Sou uma avó que às vezes fala palavrão. O que chamo de palavrões honestos, não obscenos nem nojentos (para mim, claro). Falava-se palavrão eventualmente na minha família, em alemão ou português. Tipo “m...” quando se dava uma topada numa pedra, ou quando se deixava cair um copo de vidro. Nada grave. Nem éramos santos nem selvagens grosseiros: na linguagem éramos, somos, eu sou, naturais.
Às vezes, só quero, e preciso, disso que a idade vai me dando generosamente: sossego, afetos, bons livros.
Volto ao assunto “palavras” porque, como todo colunista que por sinal vive delas – faço isso há muuuuuito tempo –, cada vez que escrevo e publico boto a cara na janela para que as pessoas mandem beijos ou joguem um ovinho. Cru. Podre, não, por favor. A gente de tal modo se acostuma, que não dá muita bola quando for crítica razoável, muita bola quando é séria, portanto me alerta e me ilumina, zero bola quando for tolice.
Meu desgosto pelo termo “feminicídio” provocou várias concordâncias e algumas discordâncias: que decepção, a senhora aprova o feminicídio? Tive de ler e reler para entender do que se tratava. Pois eu tinha falado, e esclarecido, que implicava com o termo e não defendia o fato... Precisava, aliás, explicar?
Aqui devo recorrer a outra palavra que não aprecio, mas eventualmente uso (não é palavrão mas parece...) e tem utilidade como feminicídio tem. Chama-se “tresler”. Ler errado, ler falhado, confundir as coisas.
Eu não sou a favor de feminicídios, nem de matar homens, velhos, crianças, animais. Até o filezinho na mesa começa a me dar uns grilos na consciência, mataram um pobre bicho... Ainda não sou vegetariana, mas aprecio quem é. E não tenho nada com o que os outros comem.

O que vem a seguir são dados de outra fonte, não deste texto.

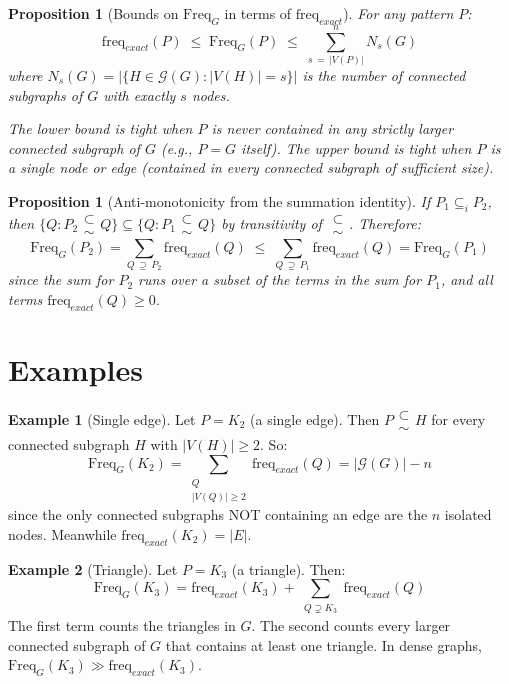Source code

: \documentclass[11pt,a4paper]{article}
\theoremstyle{plain}
\newtheorem{proposition}[theorem]{Proposition}
\theoremstyle{definition}
\newtheorem{example}{Example}
\newcommand{\Freq}{\mathrm{Freq}}
\newcommand{\freq}{\mathrm{freq}}
\newcommand{\GG}{\mathcal{G}}
\newcommand\subsetsim{\mathrel{\substack{
  \textstyle\subset\\[-0.2ex]\textstyle\sim}}}
\begin{document}
\begin{proposition}[Bounds on $\Freq_G$ in terms of $\freq_{exact}$]
\label{prop:bounds}
For any pattern $P$:
\[
\freq_{exact}(P) \;\leq\; \Freq_G(P) \;\leq\; \sum_{s \,=\, |V(P)|}^{n} N_s(G)
\]
where $N_s(G) = |\{H \in \GG(G) : |V(H)| = s\}|$ is the number of connected subgraphs of $G$ with exactly $s$ nodes.

The lower bound is tight when $P$ is never contained in any strictly larger connected subgraph of $G$ (e.g., $P = G$ itself). The upper bound is tight when $P$ is a single node or edge (contained in every connected subgraph of sufficient size).
\end{proposition}

\begin{proposition}[Anti-monotonicity from the summation identity]
If $P_1 \subseteq_i P_2$, then $\{Q : P_2 \subsetsim Q\} \subseteq \{Q : P_1 \subsetsim Q\}$ by transitivity of $\subsetsim$. Therefore:
\[
\Freq_G(P_2) = \sum_{Q \,\supseteq\, P_2} \freq_{exact}(Q) \;\leq\; \sum_{Q \,\supseteq\, P_1} \freq_{exact}(Q) = \Freq_G(P_1)
\]
since the sum for $P_2$ runs over a subset of the terms in the sum for $P_1$, and all terms $\freq_{exact}(Q) \geq 0$.
\end{proposition}

\section{Examples}

\begin{example}[Single edge]
Let $P = K_2$ (a single edge). Then $P \subsetsim H$ for every connected subgraph $H$ with $|V(H)| \geq 2$. So:
\[
\Freq_G(K_2) = \sum_{\substack{Q \\[1pt] |V(Q)| \geq 2}} \freq_{exact}(Q) = |\GG(G)| - n
\]
since the only connected subgraphs NOT containing an edge are the $n$ isolated nodes. Meanwhile $\freq_{exact}(K_2) = |E|$.
\end{example}

\begin{example}[Triangle]
Let $P = K_3$ (a triangle). Then:
\[
\Freq_G(K_3) = \freq_{exact}(K_3) + \sum_{\substack{Q \supsetneq K_3}} \freq_{exact}(Q)
\]
The first term counts the triangles in $G$. The second counts every larger connected subgraph of $G$ that contains at least one triangle. In dense graphs, $\Freq_G(K_3) \gg \freq_{exact}(K_3)$.
\end{example}
\end{document}

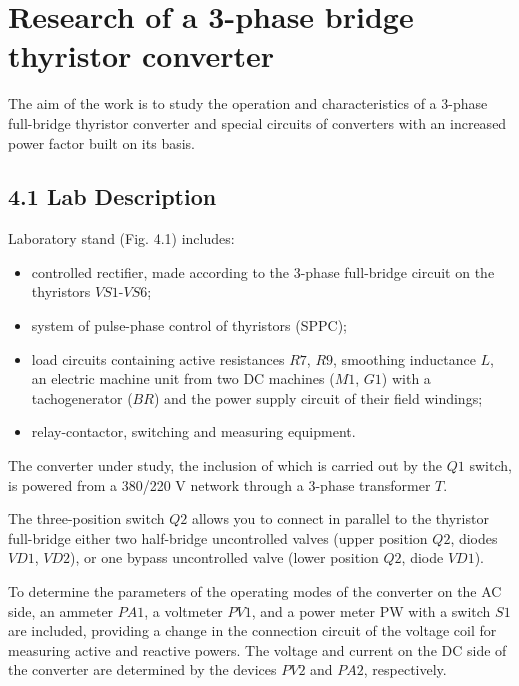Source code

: \documentclass[a4paper,14pt]{article}
\begin{document}
\section{Research of a 3-phase bridge thyristor converter}

The aim of the work is to study the operation and characteristics of a 3-phase full-bridge thyristor converter and special circuits of converters with an increased power factor built on its basis.

\subsection{4.1 Lab Description}

Laboratory stand (Fig. 4.1) includes:

\begin{itemize}
\item controlled rectifier, made according to the 3-phase full-bridge circuit on the thyristors $VS1$-$VS6$;

\item system of pulse-phase control of thyristors (SPPC);

\item load circuits containing active resistances $R7$, $R9$, smoothing inductance $L$, an electric machine unit from two DC machines ($M1$, $G1$) with a tachogenerator ($BR$) and the power supply circuit of their field windings;

\item relay-contactor, switching and measuring equipment.
\end{itemize}

The converter under study, the inclusion of which is carried out by the $Q1$ switch, is powered from a 380/220 V network through a 3-phase transformer $T$.

The three-position switch $Q2$ allows you to connect in parallel to the thyristor full-bridge either two half-bridge uncontrolled valves (upper position $Q2$, diodes $VD1$, $VD2$), or one bypass uncontrolled valve (lower position $Q2$, diode $VD1$).

To determine the parameters of the operating modes of the converter on the AC side, an ammeter $PA1$, a voltmeter $PV1$, and a power meter PW with a switch $S1$ are included, providing a change in the connection circuit of the voltage coil for measuring active and reactive powers. The voltage and current on the DC side of the converter are determined by the devices $PV2$ and $PA2$, respectively.
\end{document}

Tenho, sim, muito a ver com ser entendida dentro do possível. A invenção da palavra “feminicídio” demonstra mais uma vez o quanto nós, mulheres (pelas quais escrevo e falo e brigo há também muuuuuito tempo), ainda precisamos afirmar nosso valor e nossa existência, e isso me entristece um pouco.
Também implico com algumas cotas: devia haver, sim, para todos, cotas e bolsas financeiras para evitar que os mais pobres não entrem nas universidades... não por serem menos inteligentes ou estudiosos, mas por terem poucos recursos. Isso não quer dizer que sou contra negros, índios, ou seja lá quem for, entrarem nas universidades: ao contrário, gente!!! Mas nessa polêmica não entro porque estou meio entediada, porque faz calor demais, porque vou terminar uma tela que precisa de mais luzes, porque vou continuar lendo o excelente 21 Lessons for the 21th Century, do Harari (já existe em português), e porque me dou licença para não parecer simpática, inteligente e sábia.
Às vezes, só quero, e preciso, disso que a idade vai me dando generosamente: sossego, silêncio, afetos, bons livros, música fascinante, bons documentários, bons filmes, até mesmo (licença, por favor, de não ler só Goethe e Hegel ou ver só cinema cult) as séries policiais que me fascinam pela inteligência, sutileza e dramas humanos nos interstícios. (Ah, pra saber o que é isso, basta googlar.)